“Not going?” The other two girls stood still and looked at each other, then Claudia gave Joanne a little shake. “Of course you’re going. You needn’t think we’re going to be taken in by such an obvious joke.”
“Really and truly,” avowed Joanne. “Gradda is going to Jamestown, Rhode Island, and refuses to leave me behind.”
“Are you still jollying us, or is that a fact?” queried Winnie.
“I wish it were a joke, but it is only too solemn a fact,” responded Joanne with so grave a face that the others no longer doubted.
“Oh, well, then that will break up the party,” asserted Winnie. “I, for one, wouldn’t think of going if you are to be left out. It would be too mean for words when you were the means of getting us the invitation.
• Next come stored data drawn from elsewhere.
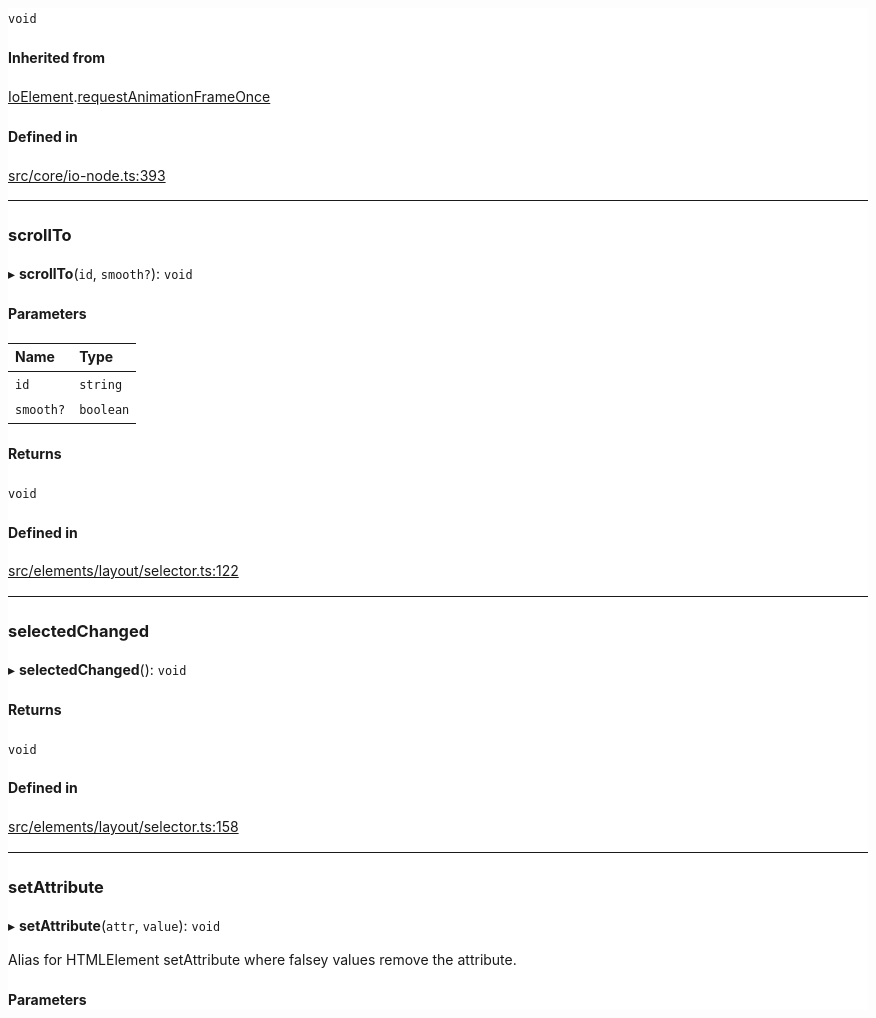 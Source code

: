 `void`

#### Inherited from

[IoElement](IoElement.md).[requestAnimationFrameOnce](IoElement.md#requestanimationframeonce)

#### Defined in

[src/core/io-node.ts:393](https://github.com/io-gui/iogui/blob/tsc/src/core/io-node.ts#L393)

___

### scrollTo

▸ **scrollTo**(`id`, `smooth?`): `void`

#### Parameters

| Name | Type |
| :------ | :------ |
| `id` | `string` |
| `smooth?` | `boolean` |

#### Returns

`void`

#### Defined in

[src/elements/layout/selector.ts:122](https://github.com/io-gui/iogui/blob/tsc/src/elements/layout/selector.ts#L122)

___

### selectedChanged

▸ **selectedChanged**(): `void`

#### Returns

`void`

#### Defined in

[src/elements/layout/selector.ts:158](https://github.com/io-gui/iogui/blob/tsc/src/elements/layout/selector.ts#L158)

___

### setAttribute

▸ **setAttribute**(`attr`, `value`): `void`

Alias for HTMLElement setAttribute where falsey values remove the attribute.

#### Parameters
Don’t you think so, Clausie?”
“I certainly do, unless Joanne really likes going with her grandmother.”
“If you had seen me when she announced her intention,” said Joanne, with a little whimsical smile, “you wouldn’t have thought I was carried away with enthusiasm.”
“Oh, Jo, what did you do?” inquired Winnie with a little laugh.
“I shrieked protests; I stamped; I defied; I sassed; I flounced out of the room and went up-stairs and howled.”
“Well, for once I think you were excusable, for all, perhaps, except for the sassing. What did your grandmother do?”